The report proposes a number of principles for ensuring everyone has the best possible experience including:

  • Recognise that the impact of the crisis will fall hardest on those who already face discrimination and inequality
  • Maintain the principles and values of patient choice, shared decision making and voice,
  • Ensure there are fully resourced services available to help people maintain people’s mental wellbeing,
  • Provide clear, concise and timely communication, updated regularly.

Read the report in full.

 

The British Orthopaedic Association has published their latest patient statement for those people currently awaiting elective surgery, many of whom are experiencing uncertainties and difficulties. Growing waiting lists are affecting all planned surgery, but particularly orthopaedics (bone and joint treatment) which has the largest overall waiting list of any individual specialty.

The BOA has created this statement to provide some information and guidance to support patients during this time. If you could please pass this on to help reach those affected it would be most appreciated.

The statement is available at: www.boa.ac.uk/Patient-COVID-info/

 

For some time now NRAS and their Health Professional Medical Advisor in this field, Dr. Kanta Kumar, (Lecturer at the University of Birmingham), have wanted to be able to provide a tailored service and support for the UK South Asian population. One of NRAS’s long term strategic aims is to make our services more visible, relevant and accessible to those who need them most, particularly those communities who, for reasons of language, culture and/or health literacy skills may be less able to negotiate about their healthcare needs or successfully navigate the health system.

The Apni Jung (‘Our fight’ against RA) project launched in 2016 and since then NRAS has been adding to their resources on the Apni Jung area in Hindi and other Indian languages. The most recent addition to the website is a video Q&A in Hindi with Dr. Kumar and Consultant Rheumatologist from Oxford, Dr.
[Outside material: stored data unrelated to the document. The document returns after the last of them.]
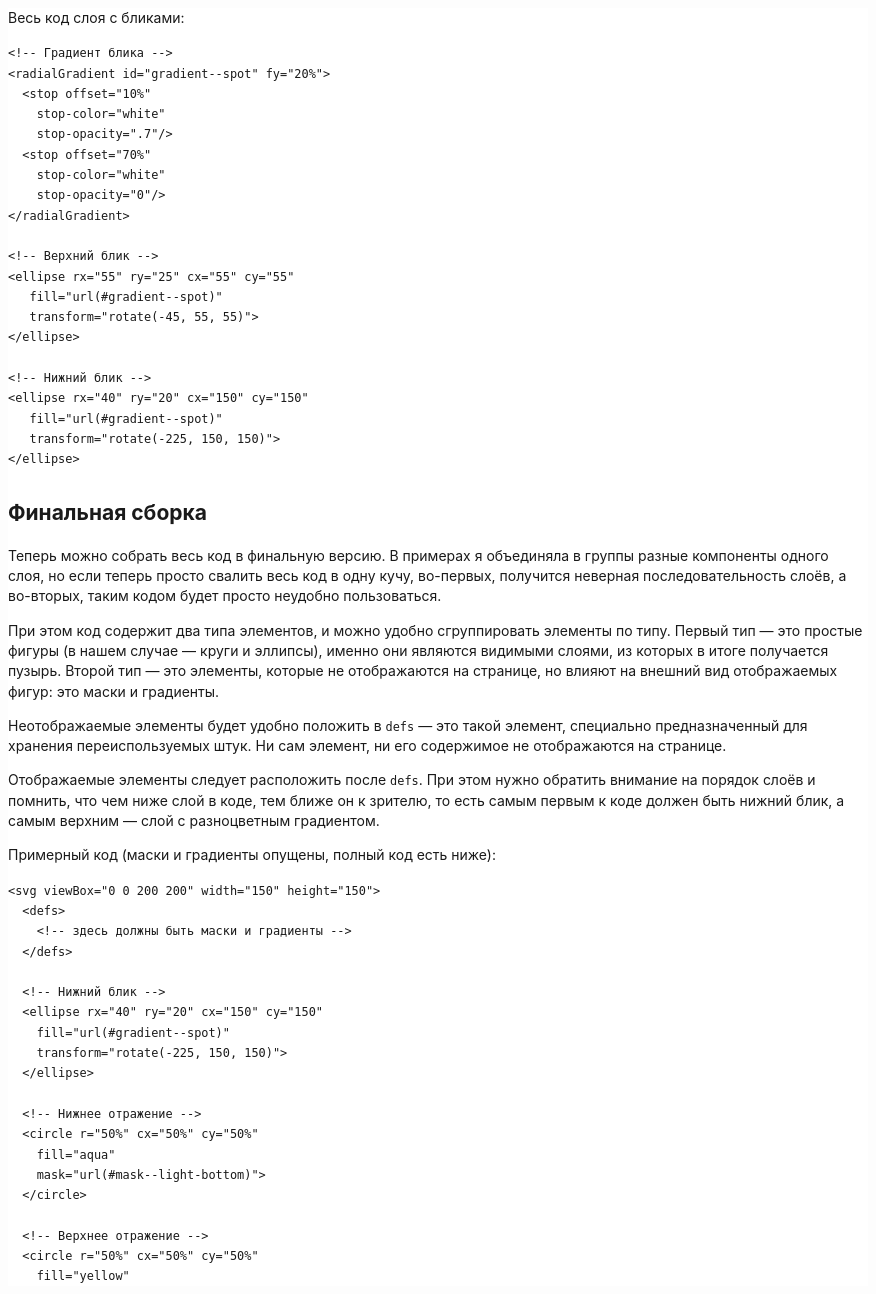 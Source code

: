 <p>Весь код слоя с бликами:</p>

```markup
<!-- Градиент блика -->
<radialGradient id="gradient--spot" fy="20%">
  <stop offset="10%"
    stop-color="white"
    stop-opacity=".7"/>
  <stop offset="70%"
    stop-color="white"
    stop-opacity="0"/>
</radialGradient>

<!-- Верхний блик -->
<ellipse rx="55" ry="25" cx="55" cy="55"
   fill="url(#gradient--spot)"
   transform="rotate(-45, 55, 55)">
</ellipse>

<!-- Нижний блик -->
<ellipse rx="40" ry="20" cx="150" cy="150"
   fill="url(#gradient--spot)"
   transform="rotate(-225, 150, 150)">
</ellipse>
```

<h2 id="final">Финальная сборка</h2>

Теперь можно собрать весь код в финальную версию. В примерах я объединяла в группы разные компоненты одного слоя, но если теперь просто свалить весь код в одну кучу, во-первых, получится неверная последовательность слоёв, а во-вторых, таким кодом будет просто неудобно пользоваться.

При этом код содержит два типа элементов, и можно удобно сгруппировать элементы по типу. Первый тип — это простые фигуры (в нашем случае — круги и эллипсы), именно они являются видимыми слоями, из которых в итоге получается пузырь. Второй тип — это элементы, которые не отображаются на странице, но влияют на внешний вид отображаемых фигур: это маски и градиенты.

Неотображаемые элементы будет удобно положить в <code>defs</code> — это такой элемент, специально предназначенный для хранения переиспользуемых штук. Ни сам элемент, ни его содержимое не отображаются на странице.

Отображаемые элементы следует расположить после <code>defs</code>. При этом нужно обратить внимание на порядок слоёв и помнить, что чем ниже слой в коде, тем ближе он к зрителю, то есть самым первым к коде должен быть нижний блик, а самым верхним — слой с разноцветным градиентом.

Примерный код (маски и градиенты опущены, полный код есть ниже):

```markup
<svg viewBox="0 0 200 200" width="150" height="150">
  <defs>
    <!-- здесь должны быть маски и градиенты -->
  </defs>

  <!-- Нижний блик -->
  <ellipse rx="40" ry="20" cx="150" cy="150"
    fill="url(#gradient--spot)"
    transform="rotate(-225, 150, 150)">
  </ellipse>

  <!-- Нижнее отражение -->
  <circle r="50%" cx="50%" cy="50%"
    fill="aqua"
    mask="url(#mask--light-bottom)">
  </circle>

  <!-- Верхнее отражение -->
  <circle r="50%" cx="50%" cy="50%"
    fill="yellow"
```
Shirish Dubey, to help members of the UK’s Asian community keep themselves and their families safe from COVID-19.

So that health professionals know what the video is covering, it asks the following questions:

  1. What is COVID-19 and symptoms?
  2. If I am experiencing symptoms of COVID-19 what should I do?
  3. What if I am fully well – what should I do?
  4. What if no one is around to help me – what should I do?

The virus is still very much with us and some of the areas where infections are currently increasing include South Asian communities, so please do share the link to this video with your South Asian patients:

https://www.youtube.com/watch?v=rvG4ss1KAoI

For more information about our Apni Jung work, please contact ailsa@nras.org.uk

After more than four months shielding, NRAS founder and National Patient Champion Ailsa Bosworth MBE has shared her thoughts on shielding coming to an end.

You can watch Ailsa’s video of her personal reflections on the lockdown experience and coming out of shielding on the NRAS YouTube channel.

The Institute of Osteopathy has issued an information video about what patients can expect when visiting an osteopath during COVID-19.

The video highlights the steps the osteopathic profession have taken to ensure patients can be confident that steps have been taken to keep them COVID safe.